Commies
A somewhat rare non-military related special news flash:
Steve Jobs, despite his need for a new liver and all that unfortunate business, is nevertheless a Commie. McCarthy, where are you when we need you?
For the non-timeless nature of this and the fact that not everyone is a nerd who knows who Steve Jobs is, a quick reminder: he is the current innovation of Apple Computers and all of it’s smaller, lucrative, very expensive, techno-geeky offshoots.
While most of what Apple does seems like standard capitalism and a general pro-democratic nature, I point out:
1) People wait in line forever to get his products, as though hoping for that last hunk of bread.
2) When the bread… er… iPhones or whatever gadget runs out, there have been riots.

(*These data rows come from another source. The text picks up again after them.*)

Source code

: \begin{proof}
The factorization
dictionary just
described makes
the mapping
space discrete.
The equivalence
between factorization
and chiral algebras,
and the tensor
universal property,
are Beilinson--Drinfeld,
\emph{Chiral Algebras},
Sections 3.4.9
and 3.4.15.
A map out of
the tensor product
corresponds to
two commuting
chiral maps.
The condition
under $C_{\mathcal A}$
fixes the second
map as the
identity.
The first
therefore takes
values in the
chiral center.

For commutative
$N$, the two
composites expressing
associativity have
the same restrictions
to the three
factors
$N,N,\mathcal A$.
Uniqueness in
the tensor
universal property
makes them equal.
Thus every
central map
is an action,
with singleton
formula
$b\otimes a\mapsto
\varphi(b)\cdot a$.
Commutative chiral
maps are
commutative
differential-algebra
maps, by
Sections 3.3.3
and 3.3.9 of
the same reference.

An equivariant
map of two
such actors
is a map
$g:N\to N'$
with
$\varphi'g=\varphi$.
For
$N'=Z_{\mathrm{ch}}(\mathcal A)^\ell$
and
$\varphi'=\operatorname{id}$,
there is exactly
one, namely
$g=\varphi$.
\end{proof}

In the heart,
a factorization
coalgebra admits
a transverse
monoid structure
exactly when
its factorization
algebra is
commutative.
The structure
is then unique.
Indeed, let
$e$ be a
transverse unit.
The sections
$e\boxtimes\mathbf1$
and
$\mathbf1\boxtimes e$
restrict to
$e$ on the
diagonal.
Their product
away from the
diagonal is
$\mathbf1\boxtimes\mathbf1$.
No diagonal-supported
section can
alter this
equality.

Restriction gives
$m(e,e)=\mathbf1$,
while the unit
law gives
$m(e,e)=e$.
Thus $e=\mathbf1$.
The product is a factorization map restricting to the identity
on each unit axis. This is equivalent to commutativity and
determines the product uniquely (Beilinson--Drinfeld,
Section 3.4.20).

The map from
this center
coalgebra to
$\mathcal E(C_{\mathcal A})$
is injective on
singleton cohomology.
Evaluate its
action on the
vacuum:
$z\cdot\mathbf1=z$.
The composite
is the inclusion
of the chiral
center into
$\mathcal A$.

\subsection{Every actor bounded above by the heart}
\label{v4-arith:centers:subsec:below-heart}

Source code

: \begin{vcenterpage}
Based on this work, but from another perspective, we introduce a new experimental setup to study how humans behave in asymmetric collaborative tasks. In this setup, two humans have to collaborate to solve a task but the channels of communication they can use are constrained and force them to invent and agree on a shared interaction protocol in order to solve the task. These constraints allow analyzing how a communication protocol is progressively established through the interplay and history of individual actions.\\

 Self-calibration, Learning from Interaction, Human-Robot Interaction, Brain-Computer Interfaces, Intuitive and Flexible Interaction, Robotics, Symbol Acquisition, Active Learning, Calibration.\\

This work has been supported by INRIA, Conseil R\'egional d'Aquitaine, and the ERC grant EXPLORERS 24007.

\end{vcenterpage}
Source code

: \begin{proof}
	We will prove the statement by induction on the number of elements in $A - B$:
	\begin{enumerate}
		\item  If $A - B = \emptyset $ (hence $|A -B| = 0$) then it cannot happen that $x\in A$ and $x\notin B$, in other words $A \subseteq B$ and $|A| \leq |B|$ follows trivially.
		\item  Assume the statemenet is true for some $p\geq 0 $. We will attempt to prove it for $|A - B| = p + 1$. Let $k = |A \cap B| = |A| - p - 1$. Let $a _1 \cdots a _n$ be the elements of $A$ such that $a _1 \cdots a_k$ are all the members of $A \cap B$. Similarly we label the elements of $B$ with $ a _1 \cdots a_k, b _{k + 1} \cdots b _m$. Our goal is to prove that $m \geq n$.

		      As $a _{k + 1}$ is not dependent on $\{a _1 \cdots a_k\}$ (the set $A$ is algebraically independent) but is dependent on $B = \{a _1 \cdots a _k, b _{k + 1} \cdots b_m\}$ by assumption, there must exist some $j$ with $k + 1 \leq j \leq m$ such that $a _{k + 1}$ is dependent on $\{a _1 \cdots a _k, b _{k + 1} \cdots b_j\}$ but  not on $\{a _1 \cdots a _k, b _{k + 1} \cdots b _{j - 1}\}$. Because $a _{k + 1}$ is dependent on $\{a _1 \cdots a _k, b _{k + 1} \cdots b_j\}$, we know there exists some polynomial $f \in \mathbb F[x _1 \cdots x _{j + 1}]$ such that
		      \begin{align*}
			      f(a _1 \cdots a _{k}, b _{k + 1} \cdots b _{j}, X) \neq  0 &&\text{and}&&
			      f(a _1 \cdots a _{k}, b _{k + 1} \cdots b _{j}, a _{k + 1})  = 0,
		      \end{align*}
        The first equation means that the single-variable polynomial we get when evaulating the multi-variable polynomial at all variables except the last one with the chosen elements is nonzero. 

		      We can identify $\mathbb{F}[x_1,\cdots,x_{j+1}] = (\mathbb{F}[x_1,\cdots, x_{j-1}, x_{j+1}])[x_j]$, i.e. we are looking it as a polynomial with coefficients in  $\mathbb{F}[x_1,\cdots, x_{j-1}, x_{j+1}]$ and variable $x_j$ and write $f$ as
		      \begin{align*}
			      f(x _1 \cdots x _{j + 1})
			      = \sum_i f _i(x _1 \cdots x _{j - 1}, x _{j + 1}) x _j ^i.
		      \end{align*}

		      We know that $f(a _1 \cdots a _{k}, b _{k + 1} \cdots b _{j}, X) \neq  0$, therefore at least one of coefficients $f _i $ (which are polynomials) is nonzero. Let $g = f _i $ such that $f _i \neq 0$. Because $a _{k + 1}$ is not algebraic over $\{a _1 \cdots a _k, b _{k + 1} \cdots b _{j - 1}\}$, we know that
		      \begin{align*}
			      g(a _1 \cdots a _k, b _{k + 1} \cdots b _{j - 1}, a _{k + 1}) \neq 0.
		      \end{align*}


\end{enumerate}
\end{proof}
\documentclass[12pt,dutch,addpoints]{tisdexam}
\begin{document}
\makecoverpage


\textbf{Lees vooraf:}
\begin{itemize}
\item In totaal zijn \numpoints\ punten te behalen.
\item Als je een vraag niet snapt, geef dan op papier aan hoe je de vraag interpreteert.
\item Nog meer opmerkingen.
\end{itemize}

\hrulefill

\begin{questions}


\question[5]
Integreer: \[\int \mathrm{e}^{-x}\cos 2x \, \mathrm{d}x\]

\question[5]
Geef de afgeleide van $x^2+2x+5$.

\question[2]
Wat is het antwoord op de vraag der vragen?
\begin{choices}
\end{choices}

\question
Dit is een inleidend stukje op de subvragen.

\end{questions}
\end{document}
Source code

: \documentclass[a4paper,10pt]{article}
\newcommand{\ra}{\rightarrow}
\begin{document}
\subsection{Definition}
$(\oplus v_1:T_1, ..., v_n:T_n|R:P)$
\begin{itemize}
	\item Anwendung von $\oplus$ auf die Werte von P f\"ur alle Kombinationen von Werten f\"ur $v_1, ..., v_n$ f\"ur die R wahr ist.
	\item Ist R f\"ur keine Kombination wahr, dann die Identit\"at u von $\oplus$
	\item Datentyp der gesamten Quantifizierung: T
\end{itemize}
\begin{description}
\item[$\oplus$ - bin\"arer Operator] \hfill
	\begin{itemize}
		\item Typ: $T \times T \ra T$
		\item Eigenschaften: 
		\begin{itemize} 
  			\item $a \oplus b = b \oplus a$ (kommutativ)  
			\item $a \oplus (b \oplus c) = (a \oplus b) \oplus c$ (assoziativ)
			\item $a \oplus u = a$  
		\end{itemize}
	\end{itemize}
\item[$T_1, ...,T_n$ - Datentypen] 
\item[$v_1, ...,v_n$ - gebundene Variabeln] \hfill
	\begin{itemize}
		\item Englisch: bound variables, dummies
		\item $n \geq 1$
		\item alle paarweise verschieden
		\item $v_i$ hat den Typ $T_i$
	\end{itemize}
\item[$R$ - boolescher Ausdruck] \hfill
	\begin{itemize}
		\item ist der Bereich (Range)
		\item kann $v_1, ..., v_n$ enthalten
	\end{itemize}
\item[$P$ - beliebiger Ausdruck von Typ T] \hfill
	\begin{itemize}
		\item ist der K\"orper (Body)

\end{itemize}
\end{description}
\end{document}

3) The smaller gizmos are priced for “everyone,” much like the little car the ol’ Union (Soviet type) was going to give to each family. Small and compact and may not fit every need, but everyone can have one!
4) When that small gizmo breaks down, you are all on your own. While surely there are people working at the sweatshop/helpdesk which is probably outsourced to gulags/India, for some reason they just can’t help you now and you haven’t the know-how to fix it on your own because the technology is closely guarded by paramilitary forces/company nerds.
There are other things, but the point is that Jobs and his CACP (translates from Cyrillic to UASR, Union of Apple Socialist Republics) are a bunch of Commies.
I have a tendency to hang onto things forever. For instance, much to the repeated and very vocal dismay of a fashionista friend from Miami, I still own and wear clothes I probably bought in college. I am not really a packrat; I get rid of things for which I have no use. I just always tend to find a use for everything for a very long time.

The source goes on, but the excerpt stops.